Genesco Inc. (GCO - Free Report) , a retailer and wholesaler of branded footwear, apparel, and accessories, reported mixed results for the first quarter of fiscal 2015 wherein its top-line surpassed the Zacks Consensus Estimate while the bottom-line fell short of it.
The company’s adjusted earnings declined 13.8% year over year in the first-quarter to 81 cents per share from continuing operations, and also came below the Zacks Consensus Estimate of 91 cents per share. The fall in bottom-line was mainly due to higher cost of sales and operating expenses partially offset by increased top-line performance.
On a reported basis, the company’s earnings from continuing operations came in at 60 cents per share compared with 61 cents per share reported in the year-ago quarter.
Net sales for the quarter increased 6.3% year over year to $628.8 million and surpassed the Zacks Consensus Estimate of $621.0 million. The growth in the top line was mainly driven by improved consolidated comparable-store sales (comps) performance which includes same store sales and comparable e-Commerce and catalog sales.
The company reported a 1% rise in comps.
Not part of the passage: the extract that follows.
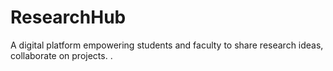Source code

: # ResearchHub
A digital platform empowering students and faculty to share research ideas, collaborate on projects.
.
On segment basis, the company witnessed an increase of 1% in Journeys Group’s and Lids Sports Group's comps while a decline of 1% each was registered in Schuh Group and Johnston & Murphy Group’s comps.
Further, Genesco revealed that its business is gaining momentum now, since from the start of the second quarter through May 24 comps have improved 3%. Based on the recently reported quarterly performance and the current retail environment the company has reaffirmed its guidance for fiscal 2015.
The company continues to expect earnings in the range of $5.40 and $5.55 per share in the fiscal. Currently, the Zacks Consensus Estimate is pegged at $5.53 per share which is more inclined towards the higher end of guidance range.
The company’s optimistic guidance for fiscal 2015, as well as second-quarter’s to date performance boosted investor confidence despite mixed first-quarter results. Genesco’s shares closed trade at $74.89 on Friday, up approximately 5.5% from the previous day’s closing price.
Coming back to the quarterly discussion, gross profit for the quarter increased 5.9% to $315.9 million from $298.4 million. However, gross margin contracted 30 basis points (bps) to 50.2%. The year-over-year improvement in gross margin was mainly due to higher cost of sales as a percentage of sales.
Adjusted operating income declined 13.9% in the quarter to $31.4 million from $36.4 million in the comparable year-ago quarter. Adjusted operating margin declined 120 bps to 5.0% from 6.2% reported in the prior-year quarter. The decline was primarily attributable to lower gross margin and increased selling and administrative expenses as a percentage of sales.
Genesco ended the quarter with $71.9 million of cash and cash equivalents, $25.6 million of long-term debt (excluding current maturities) and $941.5 million of shareholders’ equity. As of May 3, 2014, inventories totaled $587.2 million compared with $509.1 million as of May 4, 2013.
In the reported quarter, Genesco opened about 29 retail outlets, while it shuttered 23 stores. Consequently, the company’s store base expanded to a total of 2,573 as of May 3, 2014 from 2,568 as of Feb 1, 2014.
Other Stocks to Consider
Genesco currently holds a Zacks Rank #2 (Buy). Some other better-ranked stocks in the apparel-shoe space include Citi Trends, Inc. , American Apparel Inc. and Foot Locker, Inc. (FL - Free Report) . While Citi Trends sports a Zacks Rank #1 (Strong Buy), American Apparel and Foot Locker have a Zacks Rank #2 (Buy).